Which lines in the material below contain the word "冒泡排序"? Copy each of them.

*****

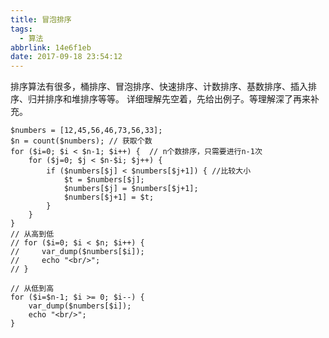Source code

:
 ```yaml
---
title: 冒泡排序
tags:
  - 算法
abbrlink: 14e6f1eb
date: 2017-09-18 23:54:12
---
```

排序算法有很多，桶排序、冒泡排序、快速排序、计数排序、基数排序、插入排序、归并排序和堆排序等等。
详细理解先空着，先给出例子。等理解深了再来补充。
<!-- more -->
```
$numbers = [12,45,56,46,73,56,33];
$n = count($numbers); // 获取个数
for ($i=0; $i < $n-1; $i++) {  // n个数排序，只需要进行n-1次
    for ($j=0; $j < $n-$i; $j++) {
        if ($numbers[$j] < $numbers[$j+1]) { //比较大小
            $t = $numbers[$j];
            $numbers[$j] = $numbers[$j+1];
            $numbers[$j+1] = $t;
        }
    }
}
// 从高到低
// for ($i=0; $i < $n; $i++) { 
//     var_dump($numbers[$i]);
//     echo "<br/>";
// }

// 从低到高
for ($i=$n-1; $i >= 0; $i--) {
    var_dump($numbers[$i]);
    echo "<br/>";
}
```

*****

◆ **Task solution**:
title: 冒泡排序
排序算法有很多，桶排序、冒泡排序、快速排序、计数排序、基数排序、插入排序、归并排序和堆排序等等。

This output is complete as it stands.